Friday is World Sleep Day. Celebrate with some tips on how to practice good sleep hygiene – that is, to arrange your life so that sleep comes naturally.

• The National Sleep Foundation emphasizes what a good idea it is to keep a regular bedtime and wake-up time.

• In the hours before bed, stay away from computer screens, emails, video games and other electronics. Your body interprets light with wakefulness.

• Physical and mental exercise can help make you tired at night.

• Keep your bedroom dark and cool. Don’t use it for work.

• When it comes to alcohol and caffeine, moderation is key – and don’t drink either in the several hours before bed.

• If your neighborhood is noisy, take steps to blot out the noise. An Oregon company makes window inserts that shield you from the sounds of the street. Thick carpets and upholstered furniture can also absorb unwanted sound.

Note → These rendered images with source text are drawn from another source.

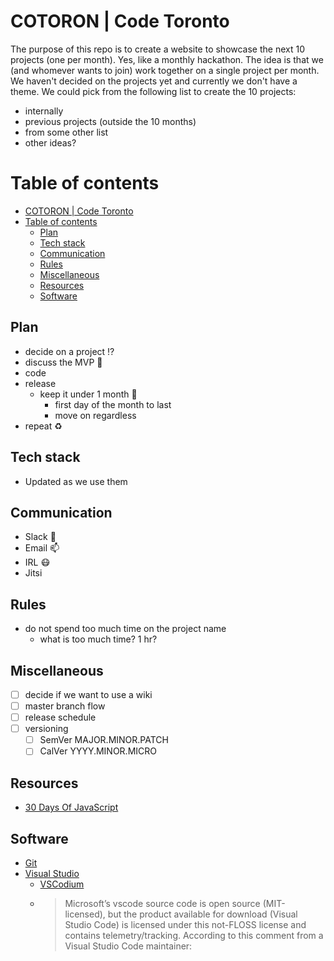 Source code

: # COTORON | Code Toronto

The purpose of this repo is to create a website to showcase the next 10 projects (one per month). Yes, like a monthly hackathon. The idea is that we (and whomever wants to join) work together on a single project per month. We haven't decided on the projects yet and currently we don't have a theme. We could pick from the following list to create the 10 projects:

- internally
- previous projects (outside the 10 months)
- from some other list
- other ideas?

# Table of contents

- [COTORON | Code Toronto](#cotoron--code-toronto)
- [Table of contents](#table-of-contents)
  - [Plan](#plan)
  - [Tech stack](#tech-stack)
  - [Communication](#communication)
  - [Rules](#rules)
  - [Miscellaneous](#miscellaneous)
  - [Resources](#resources)
  - [Software](#software)
## Plan

- decide on a project ⁉
- discuss the MVP 🏁
- code
- release
  - keep it under 1 month 📆
    - first day of the month to last
    - move on regardless
- repeat ♻

## Tech stack

* Updated as we use them

## Communication

- Slack 🔔
- Email 📫
- IRL 😷
- Jitsi

## Rules

- do not spend too much time on the project name
  - what is too much time? 1 hr?

## Miscellaneous

- [ ] decide if we want to use a wiki
- [ ] master branch flow
- [ ] release schedule
- [ ] versioning
  - [ ] SemVer MAJOR.MINOR.PATCH
  - [ ] CalVer YYYY.MINOR.MICRO

## Resources

- [30 Days Of JavaScript](https://github.com/Asabeneh/30-Days-Of-JavaScript)

## Software

- [Git](https://git-scm.com/)
- [Visual Studio](https://code.visualstudio.com/Download)
  - [VSCodium](https://vscodium.com/)
  - >Microsoft’s vscode source code is open source (MIT-licensed), but the product available for download (Visual Studio Code) is licensed under this not-FLOSS license and contains telemetry/tracking. According to this comment from a Visual Studio Code maintainer:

• Herbal tea and warm milk can help make you sleepy. Dr. Daniel Rifkin, of Sleep Medicine Centers of Western New York, points out that the heat has something to do with it. “When you warm up the body, cooling off is when sleep onset occurs,” Rifkin said. “When you’re done with your tea and go to bed, the body cools off.”

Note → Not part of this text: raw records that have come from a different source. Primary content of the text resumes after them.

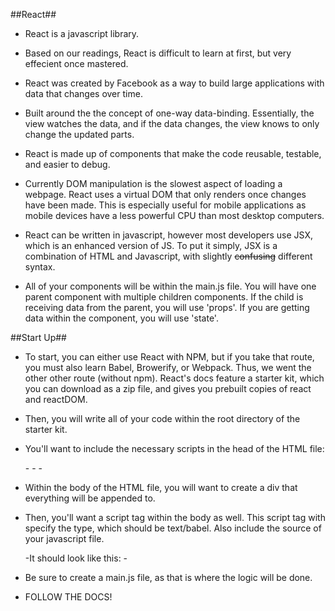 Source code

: ##React##

* React is a javascript library.

* Based on our readings, React is difficult to learn at first, but very effecient once mastered. 

* React was created by Facebook as a way to build large applications with data that changes over time. 

* Built around the the concept of one-way data-binding. Essentially, the view watches the data, and if the data changes, the view knows to only change the updated parts. 

* React is made up of components that make the code reusable, testable, and easier to debug. 

* Currently DOM manipulation is the slowest aspect of loading a webpage. React uses a virtual DOM that only renders once changes have been made. This is especially useful for mobile applications as mobile devices have a less powerful CPU than most desktop computers. 

* React can be written in javascript, however most developers use JSX, which is an enhanced version of JS. To put it simply, JSX is a combination of HTML and Javascript, with slightly ~~confusing~~ different syntax. 

* All of your components will be within the main.js file. You will have one parent component with multiple children components. If the child is receiving data from the parent, you will use 'props'. If you are getting data within the component, you will use 'state'.


##Start Up##

* To start, you can either use React with NPM, but if you take that route, you must also learn Babel, Browerify, or Webpack. Thus, we went the other other route (without npm). React's docs feature a starter kit, which you can download as a zip file, and gives you prebuilt copies of react and reactDOM. 

* Then, you will write all of your code within the root directory of the starter kit. 

* You'll want to include the necessary scripts in the head of the HTML file:

	-<script src="build/react.js"></script>
	-<script src="build/react-dom.js"></script>
	-<script src="https://cdnjs.cloudflare.com/ajax/libs/babel-core/5.8.23/browser.min.js"></script>
* Within the body of the HTML file, you will want to create a div that everything will be appended to. 

* Then, you'll want a script tag within the body as well. This script tag with specify the type, which should be text/babel. Also include the source of your javascript file. 

	-It should look like this:
	-<script type="text/babel" src="main.js"></script>

* Be sure to create a main.js file, as that is where the logic will be done. 


* FOLLOW THE DOCS!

• Melatonin supplements can help regulate your circadian rhythm, Rifkin said, particularly if you travel frequently and deal with jet lag.

• Turn the clock away so if you awaken in the middle of the night you don’t see what time it is. Resist the urge to calculate how much you need to sleep to feel rested the next day. Why worry? As Rifkin said, “That perpetuates wakefulness.”

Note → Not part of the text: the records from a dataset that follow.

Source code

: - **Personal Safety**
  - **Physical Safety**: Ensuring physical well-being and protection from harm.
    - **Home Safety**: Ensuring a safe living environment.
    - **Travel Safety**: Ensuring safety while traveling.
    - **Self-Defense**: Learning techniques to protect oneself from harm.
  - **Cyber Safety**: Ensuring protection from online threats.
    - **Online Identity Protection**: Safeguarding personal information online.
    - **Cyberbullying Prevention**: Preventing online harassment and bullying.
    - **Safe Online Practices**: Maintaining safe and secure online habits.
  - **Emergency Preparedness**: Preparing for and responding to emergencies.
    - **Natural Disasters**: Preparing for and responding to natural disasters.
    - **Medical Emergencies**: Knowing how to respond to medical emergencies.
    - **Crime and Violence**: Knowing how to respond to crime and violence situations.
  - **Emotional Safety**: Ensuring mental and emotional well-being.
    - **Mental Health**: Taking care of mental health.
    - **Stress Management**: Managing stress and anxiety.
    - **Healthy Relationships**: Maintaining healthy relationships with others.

• Don’t try too hard to sleep. Instead, concentrate on the pleasant feeling of relaxation.

• If you wake up in the middle of the night, count backward from 100. Do this as soon as you realize you are awake. If you make it all the way down to 1, just start all over from 100. You can also go backward by threes and fours.

• If you can’t sleep, get up. Tip from someone who has been there: Don’t read something boring, as is often suggested. That will only depress you. Read something light and funny, something that cheers you up.

• If worry is keeping you awake, take a piece of paper and list problems and one-sentence next-step solutions for the following day. Then put the paper in a drawer, and close the drawer. This helps take the problem off your mind. “Set aside worry time,” Rifkin recommends. “Forgive yourself and others.”

• If you’re still not sleepy, it lessens your stress if you’re not wasting the time. Knit, draw, do needlepoint, do stretching exercises, color a picture. Read the Bible or pray the rosary. Unclutter the dining room. Clean the fridge.

Coloring can be particularly relaxing. You are dealing with color, which is pleasant, and creating art. Kenmore Mercy Hospital’s spiritual care team offers coloring materials to patients and especially suggests colored pencils, because they are capable of more detail than crayons.

• Reassure yourself that even if you don’t sleep, the next day will not be as bad as you think. Promise yourself a treat: a good breakfast, a Zumba class, a beef on weck, a hot bath. And you will sleep better the next night. Rest assured.